▶ Data shown:
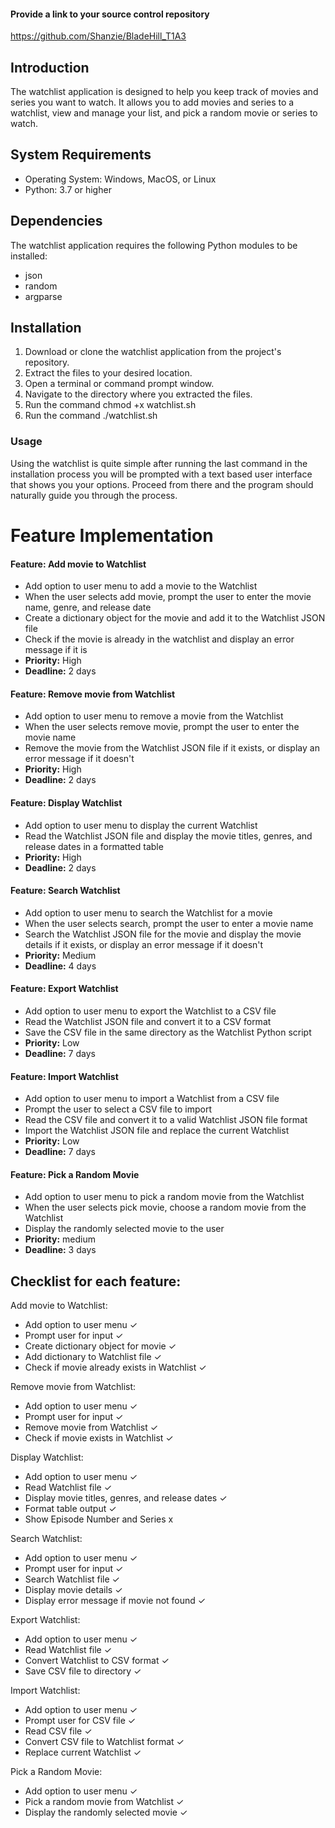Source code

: #### Provide a link to your source control repository
https://github.com/Shanzie/BladeHill_T1A3

## Introduction

The watchlist application is designed to help you keep track of movies and series you want to watch. It allows you to add movies and series to a watchlist, view and manage your list, and pick a random movie or series to watch.

## System Requirements

- Operating System: Windows, MacOS, or Linux
- Python: 3.7 or higher

## Dependencies

The watchlist application requires the following Python modules to be installed:

- json
- random
- argparse

## Installation

1. Download or clone the watchlist application from the project's repository.
2. Extract the files to your desired location.
3. Open a terminal or command prompt window.
4. Navigate to the directory where you extracted the files.
5. Run the command chmod +x watchlist.sh
6. Run the command ./watchlist.sh

### Usage

Using the watchlist is quite simple after running the last command in the installation process you will be prompted with a text based user interface that shows you your options. Proceed from there and the program should naturally guide you through the process.



# Feature Implementation

#### Feature: Add movie to Watchlist
- Add option to user menu to add a movie to the Watchlist
- When the user selects add movie, prompt the user to enter the movie name, genre, and release date
- Create a dictionary object for the movie and add it to the Watchlist JSON file
- Check if the movie is already in the watchlist and display an error message if it is
- **Priority:** High
- **Deadline:** 2 days

#### Feature: Remove movie from Watchlist
- Add option to user menu to remove a movie from the Watchlist
- When the user selects remove movie, prompt the user to enter the movie name
- Remove the movie from the Watchlist JSON file if it exists, or display an error message if it doesn't
- **Priority:** High
- **Deadline:** 2 days

#### Feature: Display Watchlist
- Add option to user menu to display the current Watchlist
- Read the Watchlist JSON file and display the movie titles, genres, and release dates in a formatted table
- **Priority:** High
- **Deadline:** 2 days

#### Feature: Search Watchlist
- Add option to user menu to search the Watchlist for a movie
- When the user selects search, prompt the user to enter a movie name
- Search the Watchlist JSON file for the movie and display the movie details if it exists, or display an error message if it doesn't
- **Priority:** Medium
- **Deadline:** 4 days

#### Feature: Export Watchlist
- Add option to user menu to export the Watchlist to a CSV file
- Read the Watchlist JSON file and convert it to a CSV format
- Save the CSV file in the same directory as the Watchlist Python script
- **Priority:** Low
- **Deadline:** 7 days

#### Feature: Import Watchlist
- Add option to user menu to import a Watchlist from a CSV file
- Prompt the user to select a CSV file to import
- Read the CSV file and convert it to a valid Watchlist JSON file format
- Import the Watchlist JSON file and replace the current Watchlist
- **Priority:** Low
- **Deadline:** 7 days

#### Feature: Pick a Random Movie
- Add option to user menu to pick a random movie from the Watchlist
- When the user selects pick movie, choose a random movie from the Watchlist
- Display the randomly selected movie to the user
- **Priority:** medium
- **Deadline:** 3 days

## Checklist for each feature:

Add movie to Watchlist:
- Add option to user menu ✓
- Prompt user for input ✓
- Create dictionary object for movie ✓
- Add dictionary to Watchlist file ✓
- Check if movie already exists in Watchlist ✓

Remove movie from Watchlist:
- Add option to user menu ✓
- Prompt user for input ✓
- Remove movie from Watchlist ✓
- Check if movie exists in Watchlist ✓

Display Watchlist:
- Add option to user menu ✓
- Read Watchlist file ✓
- Display movie titles, genres, and release dates ✓
- Format table output ✓
- Show Episode Number and Series x

Search Watchlist:
- Add option to user menu ✓
- Prompt user for input ✓
- Search Watchlist file ✓
- Display movie details ✓
- Display error message if movie not found ✓

Export Watchlist:
- Add option to user menu ✓
- Read Watchlist file ✓
- Convert Watchlist to CSV format ✓
- Save CSV file to directory ✓

Import Watchlist:
- Add option to user menu ✓
- Prompt user for CSV file ✓
- Read CSV file ✓
- Convert CSV file to Watchlist format ✓
- Replace current Watchlist ✓

Pick a Random Movie:
- Add option to user menu ✓
- Pick a random movie from Watchlist ✓
- Display the randomly selected movie ✓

▶ Work order:
Could you write the entries out again exactly, without their pictures?

▶ Written response:
Source code

: #### Provide a link to your source control repository
https://github.com/Shanzie/BladeHill_T1A3

## Introduction

The watchlist application is designed to help you keep track of movies and series you want to watch. It allows you to add movies and series to a watchlist, view and manage your list, and pick a random movie or series to watch.

## System Requirements

- Operating System: Windows, MacOS, or Linux
- Python: 3.7 or higher

## Dependencies

The watchlist application requires the following Python modules to be installed:

- json
- random
- argparse

## Installation

1. Download or clone the watchlist application from the project's repository.
2. Extract the files to your desired location.
3. Open a terminal or command prompt window.
4. Navigate to the directory where you extracted the files.
5. Run the command chmod +x watchlist.sh
6. Run the command ./watchlist.sh

### Usage

Using the watchlist is quite simple after running the last command in the installation process you will be prompted with a text based user interface that shows you your options. Proceed from there and the program should naturally guide you through the process.



# Feature Implementation

#### Feature: Add movie to Watchlist
- Add option to user menu to add a movie to the Watchlist
- When the user selects add movie, prompt the user to enter the movie name, genre, and release date
- Create a dictionary object for the movie and add it to the Watchlist JSON file
- Check if the movie is already in the watchlist and display an error message if it is
- **Priority:** High
- **Deadline:** 2 days

#### Feature: Remove movie from Watchlist
- Add option to user menu to remove a movie from the Watchlist
- When the user selects remove movie, prompt the user to enter the movie name
- Remove the movie from the Watchlist JSON file if it exists, or display an error message if it doesn't
- **Priority:** High
- **Deadline:** 2 days

#### Feature: Display Watchlist
- Add option to user menu to display the current Watchlist
- Read the Watchlist JSON file and display the movie titles, genres, and release dates in a formatted table
- **Priority:** High
- **Deadline:** 2 days

#### Feature: Search Watchlist
- Add option to user menu to search the Watchlist for a movie
- When the user selects search, prompt the user to enter a movie name
- Search the Watchlist JSON file for the movie and display the movie details if it exists, or display an error message if it doesn't
- **Priority:** Medium
- **Deadline:** 4 days

#### Feature: Export Watchlist
- Add option to user menu to export the Watchlist to a CSV file
- Read the Watchlist JSON file and convert it to a CSV format
- Save the CSV file in the same directory as the Watchlist Python script
- **Priority:** Low
- **Deadline:** 7 days

#### Feature: Import Watchlist
- Add option to user menu to import a Watchlist from a CSV file
- Prompt the user to select a CSV file to import
- Read the CSV file and convert it to a valid Watchlist JSON file format
- Import the Watchlist JSON file and replace the current Watchlist
- **Priority:** Low
- **Deadline:** 7 days

#### Feature: Pick a Random Movie
- Add option to user menu to pick a random movie from the Watchlist
- When the user selects pick movie, choose a random movie from the Watchlist
- Display the randomly selected movie to the user
- **Priority:** medium
- **Deadline:** 3 days

## Checklist for each feature:

Add movie to Watchlist:
- Add option to user menu ✓
- Prompt user for input ✓
- Create dictionary object for movie ✓
- Add dictionary to Watchlist file ✓
- Check if movie already exists in Watchlist ✓

Remove movie from Watchlist:
- Add option to user menu ✓
- Prompt user for input ✓
- Remove movie from Watchlist ✓
- Check if movie exists in Watchlist ✓

Display Watchlist:
- Add option to user menu ✓
- Read Watchlist file ✓
- Display movie titles, genres, and release dates ✓
- Format table output ✓
- Show Episode Number and Series x

Search Watchlist:
- Add option to user menu ✓
- Prompt user for input ✓
- Search Watchlist file ✓
- Display movie details ✓
- Display error message if movie not found ✓

Export Watchlist:
- Add option to user menu ✓
- Read Watchlist file ✓
- Convert Watchlist to CSV format ✓
- Save CSV file to directory ✓

Import Watchlist:
- Add option to user menu ✓
- Prompt user for CSV file ✓
- Read CSV file ✓
- Convert CSV file to Watchlist format ✓
- Replace current Watchlist ✓

Pick a Random Movie:
- Add option to user menu ✓
- Pick a random movie from Watchlist ✓
- Display the randomly selected movie ✓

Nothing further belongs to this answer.